I ask David to bring our girls so they can see the nest, and I sit down to observe it and identify its maker. Soon a willy wagtail briefly returns to the nest, shy and wary of my presence.

This lesson is what we asked for. This lesson is what we received. Thank you, God! He had already designed this nest when he put the desire in Aisha’s heart to learn about nests.

When we have learning experiences like this, how can we doubt that our children will learn what they need to, at the right time? We don’t. And so we unschool in confidence — and in faith.

~ Lauren

photo by Raimundas Gvildys

A Moment of Doubt

The room was nearly silent. The awkwardness was palpable. Even the speech therapist … bubbly, outgoing and friendly until just a few weeks prior, absolutely refused to look us in the eye, instead staring down at some imaginary spot on the table. I remember looking at the clock – a standard issue, one-in-every-room school clock – and watching the second hand slowly sweep around until I heard the audible click that signified that another excruciatingly long minute had gone by.

There were five of us gathered around the table: my husband and me, a speech therapist, an occupational therapist, and some sort of head of the special education department. We were there to discuss the next course of action for our then four-year-old first child. He’d started to resist their recommended therapies, crying at every session. They were strongly recommending a special needs preschool, and were in visible disagreement when we declined. They thought he was too attached to me, and that I needed to “be strong” and let him go.

It wasn’t destined to be a happy meeting of the minds.

He needed the socialization! He needed to catch up! He needed more intensive therapy! He needed to learn to separate from Mom and Dad!

I felt sick. I’d never questioned our decision to unschool until that very moment. But in that room, under that fire, I questioned. Not only was our schooling decision under harsh critique, so too was my job as a mother. He was having issues separating because of me. They weren’t able to do their job because of me. He wasn’t going to reach his full potential because of me. I couldn’t breathe. Couldn’t even speak for fear of crying (that would come later in the car.) My heart told me one thing, and my head told me not to listen. Was unschooling really the right decision? Should we send him to the special ed preschool after all? It felt as though his entire life hinged on that very moment.

One week later, our choice was clear.

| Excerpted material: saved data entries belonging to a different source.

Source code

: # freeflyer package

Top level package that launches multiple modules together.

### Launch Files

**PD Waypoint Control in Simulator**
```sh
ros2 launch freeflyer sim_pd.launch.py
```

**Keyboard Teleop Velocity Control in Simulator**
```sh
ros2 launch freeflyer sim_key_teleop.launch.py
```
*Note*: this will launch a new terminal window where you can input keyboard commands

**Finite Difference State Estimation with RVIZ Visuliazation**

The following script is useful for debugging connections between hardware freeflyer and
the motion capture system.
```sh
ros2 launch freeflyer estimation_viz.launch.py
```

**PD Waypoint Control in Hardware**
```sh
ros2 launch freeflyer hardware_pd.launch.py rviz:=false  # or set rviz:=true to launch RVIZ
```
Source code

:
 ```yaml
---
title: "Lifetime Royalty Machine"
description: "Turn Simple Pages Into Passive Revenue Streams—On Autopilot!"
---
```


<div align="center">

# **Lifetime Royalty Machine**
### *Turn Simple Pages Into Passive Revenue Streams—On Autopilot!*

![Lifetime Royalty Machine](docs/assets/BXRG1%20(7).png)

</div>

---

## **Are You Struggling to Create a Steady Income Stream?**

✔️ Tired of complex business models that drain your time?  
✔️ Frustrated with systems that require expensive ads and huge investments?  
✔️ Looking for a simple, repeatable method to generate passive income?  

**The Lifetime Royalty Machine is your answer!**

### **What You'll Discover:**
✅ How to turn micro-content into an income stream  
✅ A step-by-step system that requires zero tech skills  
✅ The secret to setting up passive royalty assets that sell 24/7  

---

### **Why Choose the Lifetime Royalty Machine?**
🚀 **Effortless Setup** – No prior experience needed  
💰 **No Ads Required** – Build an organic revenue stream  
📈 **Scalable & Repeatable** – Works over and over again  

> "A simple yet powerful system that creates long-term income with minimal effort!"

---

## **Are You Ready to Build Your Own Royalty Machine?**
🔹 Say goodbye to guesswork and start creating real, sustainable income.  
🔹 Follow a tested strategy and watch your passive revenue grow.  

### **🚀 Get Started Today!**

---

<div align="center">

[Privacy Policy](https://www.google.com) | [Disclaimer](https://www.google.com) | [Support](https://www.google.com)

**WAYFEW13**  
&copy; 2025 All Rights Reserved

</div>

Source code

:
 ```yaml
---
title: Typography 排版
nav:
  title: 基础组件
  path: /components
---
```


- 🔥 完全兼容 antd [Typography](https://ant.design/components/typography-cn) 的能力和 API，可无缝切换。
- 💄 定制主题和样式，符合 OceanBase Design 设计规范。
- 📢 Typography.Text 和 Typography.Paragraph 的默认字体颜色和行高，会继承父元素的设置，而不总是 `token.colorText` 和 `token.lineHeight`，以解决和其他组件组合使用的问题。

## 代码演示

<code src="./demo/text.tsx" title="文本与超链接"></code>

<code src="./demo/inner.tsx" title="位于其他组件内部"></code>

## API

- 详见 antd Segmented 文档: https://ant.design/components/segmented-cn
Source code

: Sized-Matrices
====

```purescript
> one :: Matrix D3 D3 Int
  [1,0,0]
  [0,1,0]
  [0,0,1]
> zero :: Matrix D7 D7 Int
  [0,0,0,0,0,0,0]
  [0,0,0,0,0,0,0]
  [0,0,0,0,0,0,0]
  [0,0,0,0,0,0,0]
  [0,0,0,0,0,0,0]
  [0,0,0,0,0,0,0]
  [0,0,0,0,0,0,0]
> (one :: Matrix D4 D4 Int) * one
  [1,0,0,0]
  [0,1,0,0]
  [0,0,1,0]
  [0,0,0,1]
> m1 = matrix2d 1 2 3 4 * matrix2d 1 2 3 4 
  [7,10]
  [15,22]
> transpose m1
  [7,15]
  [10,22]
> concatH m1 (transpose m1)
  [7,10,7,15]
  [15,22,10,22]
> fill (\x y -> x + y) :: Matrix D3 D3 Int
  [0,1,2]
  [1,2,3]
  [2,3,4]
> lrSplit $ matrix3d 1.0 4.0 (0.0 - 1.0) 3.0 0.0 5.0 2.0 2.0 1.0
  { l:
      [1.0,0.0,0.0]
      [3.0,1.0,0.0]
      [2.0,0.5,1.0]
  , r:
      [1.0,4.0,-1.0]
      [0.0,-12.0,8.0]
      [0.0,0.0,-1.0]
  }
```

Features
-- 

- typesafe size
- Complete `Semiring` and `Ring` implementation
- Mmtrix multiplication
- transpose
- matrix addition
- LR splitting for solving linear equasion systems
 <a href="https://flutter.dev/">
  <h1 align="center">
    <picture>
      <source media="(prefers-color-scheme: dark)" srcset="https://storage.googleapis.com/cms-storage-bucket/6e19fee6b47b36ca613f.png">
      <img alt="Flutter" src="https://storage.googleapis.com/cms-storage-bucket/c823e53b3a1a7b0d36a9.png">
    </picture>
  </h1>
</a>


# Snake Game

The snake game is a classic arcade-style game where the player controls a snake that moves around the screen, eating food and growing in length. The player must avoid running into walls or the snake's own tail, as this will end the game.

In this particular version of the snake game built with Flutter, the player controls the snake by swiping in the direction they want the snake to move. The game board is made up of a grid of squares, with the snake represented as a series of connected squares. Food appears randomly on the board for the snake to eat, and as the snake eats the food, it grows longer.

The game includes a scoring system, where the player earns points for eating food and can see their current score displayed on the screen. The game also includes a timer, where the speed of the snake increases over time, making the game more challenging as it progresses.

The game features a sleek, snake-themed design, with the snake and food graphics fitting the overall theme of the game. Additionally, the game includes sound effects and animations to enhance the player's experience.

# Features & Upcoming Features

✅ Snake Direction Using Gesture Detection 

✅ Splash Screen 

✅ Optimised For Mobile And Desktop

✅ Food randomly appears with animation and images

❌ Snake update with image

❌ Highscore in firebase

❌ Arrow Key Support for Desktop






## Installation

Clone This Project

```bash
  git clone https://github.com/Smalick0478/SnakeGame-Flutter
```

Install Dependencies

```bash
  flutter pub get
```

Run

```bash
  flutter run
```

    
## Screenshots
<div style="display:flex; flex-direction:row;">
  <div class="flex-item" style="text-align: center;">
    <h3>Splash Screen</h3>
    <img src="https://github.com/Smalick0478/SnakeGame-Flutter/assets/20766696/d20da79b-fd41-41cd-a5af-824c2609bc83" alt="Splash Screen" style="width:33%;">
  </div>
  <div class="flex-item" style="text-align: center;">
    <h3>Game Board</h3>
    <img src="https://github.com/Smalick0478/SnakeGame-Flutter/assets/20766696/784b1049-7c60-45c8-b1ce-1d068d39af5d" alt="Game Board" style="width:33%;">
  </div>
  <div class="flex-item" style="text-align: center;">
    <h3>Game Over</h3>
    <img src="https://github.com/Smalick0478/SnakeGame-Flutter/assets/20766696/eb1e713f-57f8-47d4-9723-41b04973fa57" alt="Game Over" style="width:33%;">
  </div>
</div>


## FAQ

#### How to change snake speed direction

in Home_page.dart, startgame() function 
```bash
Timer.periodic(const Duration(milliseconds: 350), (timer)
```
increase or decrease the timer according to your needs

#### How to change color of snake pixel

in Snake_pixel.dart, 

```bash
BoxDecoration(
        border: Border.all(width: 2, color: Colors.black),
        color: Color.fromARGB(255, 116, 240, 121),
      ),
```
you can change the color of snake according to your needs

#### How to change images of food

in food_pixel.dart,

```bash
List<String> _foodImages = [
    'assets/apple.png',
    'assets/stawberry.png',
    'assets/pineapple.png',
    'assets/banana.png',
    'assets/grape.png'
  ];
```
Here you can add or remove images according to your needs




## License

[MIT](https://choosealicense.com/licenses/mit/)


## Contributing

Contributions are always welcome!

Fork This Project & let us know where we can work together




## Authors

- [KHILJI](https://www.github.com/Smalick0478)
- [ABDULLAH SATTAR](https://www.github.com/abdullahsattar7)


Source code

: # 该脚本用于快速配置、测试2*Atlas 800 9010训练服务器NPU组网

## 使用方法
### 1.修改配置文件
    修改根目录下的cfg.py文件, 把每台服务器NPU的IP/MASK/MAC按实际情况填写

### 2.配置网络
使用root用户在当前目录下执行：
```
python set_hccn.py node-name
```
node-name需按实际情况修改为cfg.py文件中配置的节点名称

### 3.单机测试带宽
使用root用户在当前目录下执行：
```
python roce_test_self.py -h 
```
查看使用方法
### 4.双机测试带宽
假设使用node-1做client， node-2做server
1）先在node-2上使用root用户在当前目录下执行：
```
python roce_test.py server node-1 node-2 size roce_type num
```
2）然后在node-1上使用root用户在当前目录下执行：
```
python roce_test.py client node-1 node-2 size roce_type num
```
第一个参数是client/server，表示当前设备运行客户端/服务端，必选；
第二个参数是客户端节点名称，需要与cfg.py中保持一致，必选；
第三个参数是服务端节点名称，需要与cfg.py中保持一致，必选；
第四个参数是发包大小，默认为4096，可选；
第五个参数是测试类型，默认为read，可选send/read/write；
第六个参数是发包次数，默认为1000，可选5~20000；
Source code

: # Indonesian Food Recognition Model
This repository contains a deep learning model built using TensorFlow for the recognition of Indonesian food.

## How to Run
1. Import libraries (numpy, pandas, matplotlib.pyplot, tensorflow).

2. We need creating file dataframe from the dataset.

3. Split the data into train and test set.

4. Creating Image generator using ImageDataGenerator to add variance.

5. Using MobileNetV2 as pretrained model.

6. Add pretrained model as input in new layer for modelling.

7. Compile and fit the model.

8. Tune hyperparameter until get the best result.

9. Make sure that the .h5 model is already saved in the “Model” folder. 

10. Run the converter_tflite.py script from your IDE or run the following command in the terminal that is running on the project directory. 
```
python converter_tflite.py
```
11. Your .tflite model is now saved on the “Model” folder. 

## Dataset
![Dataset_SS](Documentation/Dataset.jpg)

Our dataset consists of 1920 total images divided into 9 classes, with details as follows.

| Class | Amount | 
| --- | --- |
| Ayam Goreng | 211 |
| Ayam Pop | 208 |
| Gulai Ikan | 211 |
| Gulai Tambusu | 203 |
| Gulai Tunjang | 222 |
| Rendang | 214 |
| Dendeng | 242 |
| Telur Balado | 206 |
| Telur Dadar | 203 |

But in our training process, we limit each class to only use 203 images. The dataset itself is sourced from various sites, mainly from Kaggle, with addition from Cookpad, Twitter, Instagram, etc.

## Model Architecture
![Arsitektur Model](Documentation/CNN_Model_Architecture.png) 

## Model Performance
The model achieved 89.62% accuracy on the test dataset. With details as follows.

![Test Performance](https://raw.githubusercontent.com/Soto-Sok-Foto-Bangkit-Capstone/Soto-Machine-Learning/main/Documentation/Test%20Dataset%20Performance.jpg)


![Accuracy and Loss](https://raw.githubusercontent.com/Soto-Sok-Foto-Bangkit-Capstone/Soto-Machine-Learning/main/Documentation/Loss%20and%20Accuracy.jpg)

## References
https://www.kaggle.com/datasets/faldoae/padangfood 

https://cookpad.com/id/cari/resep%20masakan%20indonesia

We’d reached an impasse with his therapists, and the current situation was no longer going to work. Everybody involved was miserable, most notably our son. We pulled him out of the system, renewed our decision to unschool, and didn’t look back.

That meeting was eleven years ago. I have never, even for a moment, even in the darkest corners of my mind, regretted our decision. Unschooling was the best choice we ever made, not just for Spencer but for all of our children. And when people ask if unschooling is really suited for a child deemed “special needs,” I do not hesitate.

Unschooling would work for any child, but it works especially well for a child with special needs.  (And it should be noted too, that when it comes to unschooling there really is no such thing as “special needs.”  We all have our own unique needs.)  By its very nature, it is a completely individualized, personalized, respectful path; one that takes into account differences in personality, temperament, and learning styles. It is a way to fully honor and support your child – any child – and unschooling has allowed me to watch Spencer, along with his three siblings, soar and grow into who he is. Not who I want him to be, or who the schools want him to be, or who the “experts” want him to be … but who He wants him to be.

When I think of that meeting, of that day eleven years ago, I only wish I hadn’t doubted … even if the doubt began and ended in the very same room. I wish I hadn’t questioned what I knew in my heart to be true. I’m so unspeakably grateful that we made the decision that we did, but I can’t help but wish that I’d been stronger. I can’t help but wish that when they said “You need to put him in this school. You need to let him go,” that I’d had the courage to stand up and announce,

“You know what? As a matter of fact, I don’t.”